START TASK DATA

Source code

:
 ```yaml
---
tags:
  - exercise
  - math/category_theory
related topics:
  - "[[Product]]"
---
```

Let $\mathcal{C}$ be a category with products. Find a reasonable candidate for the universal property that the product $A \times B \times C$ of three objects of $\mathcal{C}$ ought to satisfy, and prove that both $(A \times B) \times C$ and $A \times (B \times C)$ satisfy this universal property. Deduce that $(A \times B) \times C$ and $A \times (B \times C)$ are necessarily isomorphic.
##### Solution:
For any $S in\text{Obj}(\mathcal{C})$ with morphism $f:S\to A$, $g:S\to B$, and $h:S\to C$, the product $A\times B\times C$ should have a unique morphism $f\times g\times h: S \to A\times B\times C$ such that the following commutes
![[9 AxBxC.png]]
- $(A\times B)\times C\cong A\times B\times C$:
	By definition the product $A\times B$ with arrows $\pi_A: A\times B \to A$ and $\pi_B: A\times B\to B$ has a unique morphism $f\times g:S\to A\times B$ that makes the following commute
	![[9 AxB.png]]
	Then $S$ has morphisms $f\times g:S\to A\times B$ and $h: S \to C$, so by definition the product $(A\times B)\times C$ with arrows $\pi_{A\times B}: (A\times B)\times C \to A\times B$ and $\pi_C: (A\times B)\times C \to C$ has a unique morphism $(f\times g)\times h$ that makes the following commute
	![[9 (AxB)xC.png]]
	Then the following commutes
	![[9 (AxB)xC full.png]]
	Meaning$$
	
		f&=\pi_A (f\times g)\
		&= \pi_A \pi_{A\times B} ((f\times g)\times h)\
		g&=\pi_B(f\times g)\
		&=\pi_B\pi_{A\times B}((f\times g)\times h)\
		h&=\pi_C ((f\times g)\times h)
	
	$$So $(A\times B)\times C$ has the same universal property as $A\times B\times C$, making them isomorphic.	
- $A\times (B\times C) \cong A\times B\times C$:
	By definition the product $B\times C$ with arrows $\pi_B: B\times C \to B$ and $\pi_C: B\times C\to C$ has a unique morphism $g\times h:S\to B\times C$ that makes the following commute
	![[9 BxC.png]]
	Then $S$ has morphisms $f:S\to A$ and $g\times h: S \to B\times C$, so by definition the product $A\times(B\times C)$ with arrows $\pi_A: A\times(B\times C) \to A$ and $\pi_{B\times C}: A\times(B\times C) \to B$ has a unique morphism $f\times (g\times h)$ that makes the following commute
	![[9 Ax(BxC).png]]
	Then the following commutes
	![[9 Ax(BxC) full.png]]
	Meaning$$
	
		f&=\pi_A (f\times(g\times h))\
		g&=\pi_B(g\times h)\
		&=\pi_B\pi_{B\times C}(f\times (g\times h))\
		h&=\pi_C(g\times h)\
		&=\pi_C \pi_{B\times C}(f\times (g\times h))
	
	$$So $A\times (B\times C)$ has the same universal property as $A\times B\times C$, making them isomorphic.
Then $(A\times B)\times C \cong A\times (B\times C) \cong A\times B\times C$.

END TASK DATA

Retype all the records, matching them exactly.

SOLUTION TO THIS TASK =>
Source code

:
 ```yaml
---
tags:
  - exercise
  - math/category_theory
related topics:
  - "[[Product]]"
---
```

Let $\mathcal{C}$ be a category with products. Find a reasonable candidate for the universal property that the product $A \times B \times C$ of three objects of $\mathcal{C}$ ought to satisfy, and prove that both $(A \times B) \times C$ and $A \times (B \times C)$ satisfy this universal property. Deduce that $(A \times B) \times C$ and $A \times (B \times C)$ are necessarily isomorphic.
##### Solution:
For any $S in\text{Obj}(\mathcal{C})$ with morphism $f:S\to A$, $g:S\to B$, and $h:S\to C$, the product $A\times B\times C$ should have a unique morphism $f\times g\times h: S \to A\times B\times C$ such that the following commutes
![[9 AxBxC.png]]
- $(A\times B)\times C\cong A\times B\times C$:
	By definition the product $A\times B$ with arrows $\pi_A: A\times B \to A$ and $\pi_B: A\times B\to B$ has a unique morphism $f\times g:S\to A\times B$ that makes the following commute
	![[9 AxB.png]]
	Then $S$ has morphisms $f\times g:S\to A\times B$ and $h: S \to C$, so by definition the product $(A\times B)\times C$ with arrows $\pi_{A\times B}: (A\times B)\times C \to A\times B$ and $\pi_C: (A\times B)\times C \to C$ has a unique morphism $(f\times g)\times h$ that makes the following commute
	![[9 (AxB)xC.png]]
	Then the following commutes
	![[9 (AxB)xC full.png]]
	Meaning$$
	
		f&=\pi_A (f\times g)\
		&= \pi_A \pi_{A\times B} ((f\times g)\times h)\
		g&=\pi_B(f\times g)\
		&=\pi_B\pi_{A\times B}((f\times g)\times h)\
		h&=\pi_C ((f\times g)\times h)
	
	$$So $(A\times B)\times C$ has the same universal property as $A\times B\times C$, making them isomorphic.	
- $A\times (B\times C) \cong A\times B\times C$:
	By definition the product $B\times C$ with arrows $\pi_B: B\times C \to B$ and $\pi_C: B\times C\to C$ has a unique morphism $g\times h:S\to B\times C$ that makes the following commute
	![[9 BxC.png]]
	Then $S$ has morphisms $f:S\to A$ and $g\times h: S \to B\times C$, so by definition the product $A\times(B\times C)$ with arrows $\pi_A: A\times(B\times C) \to A$ and $\pi_{B\times C}: A\times(B\times C) \to B$ has a unique morphism $f\times (g\times h)$ that makes the following commute
	![[9 Ax(BxC).png]]
	Then the following commutes
	![[9 Ax(BxC) full.png]]
	Meaning$$
	
		f&=\pi_A (f\times(g\times h))\
		g&=\pi_B(g\times h)\
		&=\pi_B\pi_{B\times C}(f\times (g\times h))\
		h&=\pi_C(g\times h)\
		&=\pi_C \pi_{B\times C}(f\times (g\times h))
	
	$$So $A\times (B\times C)$ has the same universal property as $A\times B\times C$, making them isomorphic.
Then $(A\times B)\times C \cong A\times (B\times C) \cong A\times B\times C$.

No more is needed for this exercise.